Not to discredit the interpretation and analysis of each response, but there is something funny when a book promoting equality for women in the workforce turns into a discussion by twenty-something Williamsburg dudes over what schools their future children will attend.
Don’t get me wrong, important topics promote important discussion. Kurt Soller’s NY Mag piece brings up a legitimate concern: namely that men should be as vested and informed about their non-work lives as women are. But somehow his overall premise — that he, and most men, are painfully untrained (emotionally and logistically) for this sort of involvement — strikes me as dubious. Yes, I get it, men have long established themselves as chief bread winners and by virtue of this awesome responsibly have historically been cut out of the baking or slicing of said bread. But I’d argue that if you look at men and women these days, there is greater gender parity when it comes to the bigger picture of non-work responsibilities, be it negotiating the care of aging parents, folding a sweater properly, or sniffing out a ripe avocado.

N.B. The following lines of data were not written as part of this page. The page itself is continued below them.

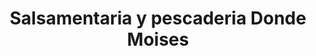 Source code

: ---
title: "Salsamentaria y pescaderia Donde Moises"
url: /velez/salsamentaria-y-pescaderia-donde-moises/
shop: marisco
---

Meanwhile, the concern that young men have no domestic-life leaders to look up to is misinformed. Have you been to the constantly-expanding family-oriented parts of Brooklyn lately? They’re a veritable Smurf County of stay at home/work from home dads, armed to the teeth with organic purees and eager as anyone to chat about…ANYTHING.
Granted, not everyone lives in a New York bubble. But the fact remains that seeking a mentor or role model that you want to emulate requires some work, regardless of whether you’re male or female. If men are truly willing to look for a male role model who doesn’t spend 65 hours a week at the office, he can find one — but he may need to do a little work first.
Which brings me to my key point. It is up to guys (of all ages) to promote a culture of deeper dialogue and sharing among men. If guys don’t practice talking to each other about real shit in their teens, they are destined to talk about “Simpsons” episodes and NFL draft picks forever. This doesn’t mean we need to revamp “chilling” to include naked-bongo-cry-circles, but it does mean that we need to open up the spectrum of what we as bros bro-out about. Yes, the Ravens without Lewis will be a challenge, but also yes, a little yoga could potentially help relieve your anxiety, and yes, I feel a distancing between us since January. Is this something you’ve noticed too?
Finally: to the army of twenty-something male go-getters, relax. Finding a career driven twenty-something with a thriving home life (kids, etc.) is like spotting a unicorn rollerblading. It doesn’t really exist. It takes time to cultivate a balance — to evolve toward a gradual understanding that a job promotion, at the cost of family time, is a net-net life demotion. Which is to say growing up and living a meaningful life is about negotiating the need to Lean In while respecting the value of Leaning Out. If we can wind up in a somewhat straight line, well, we can consider it a victory.